The fact of the matter is that if you swapped King Arthur and Eric the peasant’s roles, Eric would make as good a king as Arthur did, and Arthur would pick up the trick of hauling filth fairly quickly. And the “conservatives” would praise King Eric and rain shit on peasant Arthur, who might attain some small measure of enlightenment, eventually.
If you find yourself discussing the state’s legitimacy with a “conservative” you should deploy the points from this ramble, namely, that a government that fosters inequality cannot be legitimate because it does not concern itself with the general good of the people. There are a lot of people who seem to think that saying “social contract” means they’ve won the argument, but they seldom realize that Rousseau’s social contract (and I think we can safely say he owns the idea) was a double-edged sword: you owe the state loyalty only when it is pursuing the general good. A snappier formulation would be that the people owe the state loyalty reciprocally; the state doesn’t get to demand loyalty from the people while showing loyalty only to the stock market.
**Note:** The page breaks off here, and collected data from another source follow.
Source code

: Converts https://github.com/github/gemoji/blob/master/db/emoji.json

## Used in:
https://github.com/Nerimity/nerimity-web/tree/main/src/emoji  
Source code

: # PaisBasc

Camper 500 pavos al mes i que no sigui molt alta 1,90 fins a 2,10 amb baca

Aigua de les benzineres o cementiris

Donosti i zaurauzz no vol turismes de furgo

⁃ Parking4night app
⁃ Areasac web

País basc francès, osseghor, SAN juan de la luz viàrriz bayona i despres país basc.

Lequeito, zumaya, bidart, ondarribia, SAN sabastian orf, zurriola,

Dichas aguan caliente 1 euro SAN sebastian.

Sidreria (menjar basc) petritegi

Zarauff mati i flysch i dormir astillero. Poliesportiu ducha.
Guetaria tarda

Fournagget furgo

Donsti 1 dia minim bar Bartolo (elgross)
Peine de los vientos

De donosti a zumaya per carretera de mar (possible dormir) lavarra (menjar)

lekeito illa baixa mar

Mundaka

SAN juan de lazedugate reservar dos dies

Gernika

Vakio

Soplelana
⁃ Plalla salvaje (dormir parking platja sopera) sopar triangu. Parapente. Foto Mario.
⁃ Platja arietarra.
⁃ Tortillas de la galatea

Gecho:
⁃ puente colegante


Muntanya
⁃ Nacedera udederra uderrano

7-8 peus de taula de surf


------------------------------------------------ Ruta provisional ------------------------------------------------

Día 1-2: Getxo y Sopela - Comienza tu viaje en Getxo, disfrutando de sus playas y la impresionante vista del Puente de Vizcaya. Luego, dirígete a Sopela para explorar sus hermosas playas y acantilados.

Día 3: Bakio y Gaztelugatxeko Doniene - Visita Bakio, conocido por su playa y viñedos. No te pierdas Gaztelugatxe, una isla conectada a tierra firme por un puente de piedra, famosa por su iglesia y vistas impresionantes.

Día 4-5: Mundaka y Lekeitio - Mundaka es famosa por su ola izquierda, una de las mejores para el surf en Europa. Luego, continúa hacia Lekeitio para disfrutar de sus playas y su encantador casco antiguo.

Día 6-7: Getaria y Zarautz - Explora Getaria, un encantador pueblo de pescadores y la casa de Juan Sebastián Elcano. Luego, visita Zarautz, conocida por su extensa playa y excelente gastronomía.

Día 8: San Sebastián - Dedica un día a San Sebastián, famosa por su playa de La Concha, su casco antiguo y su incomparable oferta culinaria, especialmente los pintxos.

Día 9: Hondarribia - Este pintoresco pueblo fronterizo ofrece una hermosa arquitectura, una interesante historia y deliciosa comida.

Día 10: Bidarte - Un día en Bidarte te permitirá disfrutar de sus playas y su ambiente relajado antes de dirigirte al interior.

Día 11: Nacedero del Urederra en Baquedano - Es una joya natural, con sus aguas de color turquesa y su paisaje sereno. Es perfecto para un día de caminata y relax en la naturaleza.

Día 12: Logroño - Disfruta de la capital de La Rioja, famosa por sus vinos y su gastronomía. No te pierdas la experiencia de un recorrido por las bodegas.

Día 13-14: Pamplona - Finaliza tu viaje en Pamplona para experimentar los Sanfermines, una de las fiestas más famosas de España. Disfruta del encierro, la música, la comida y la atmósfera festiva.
Naturally, a state cannot be legitimate if it resorts to compulsion. Rousseau might say that the very fact that the state needs to have spearmen around to keep the people in line is a sign it is not a legitimate state. That is another fun argument to deploy at “conservatives.”
Rousseau’s approach to power is applicable outside of politics. An employer/employee relationship can be seen through the lens of a social contract. You agree to do certain things and they agree in return to provide a safe workplace and pay a certain amount. If either side breaks that agreement, the relationship has ended and needs to be re-negotiated. That’s another way in which Rousseau was threatening to the establishment: he exposes how management also has a debt to labor, it’s not uni-directional.
Andreas Avester says
For any contract to be valid, both sides should have the right to negotiate the exact terms of the contract, and signing said contact shouldn’t be mandatory, namely both sides should have alternative choices. This is never the case with the supposed social contract. The terms are singlehandedly decided by the rulers, and the population are forced to obey at the gunpoint. For example, I personally never consented to living in a transphobic society that won’t allow me to live as my preferred gender. Nonetheless, the state insists that they get to decide what is my gender, because the law says so. And no, I don’t really have alternatives, because all the land on this planet is already divided by countries all of which are deeply flawed. Moving to a different country wouldn’t be a solution for me, because I dislike all of them.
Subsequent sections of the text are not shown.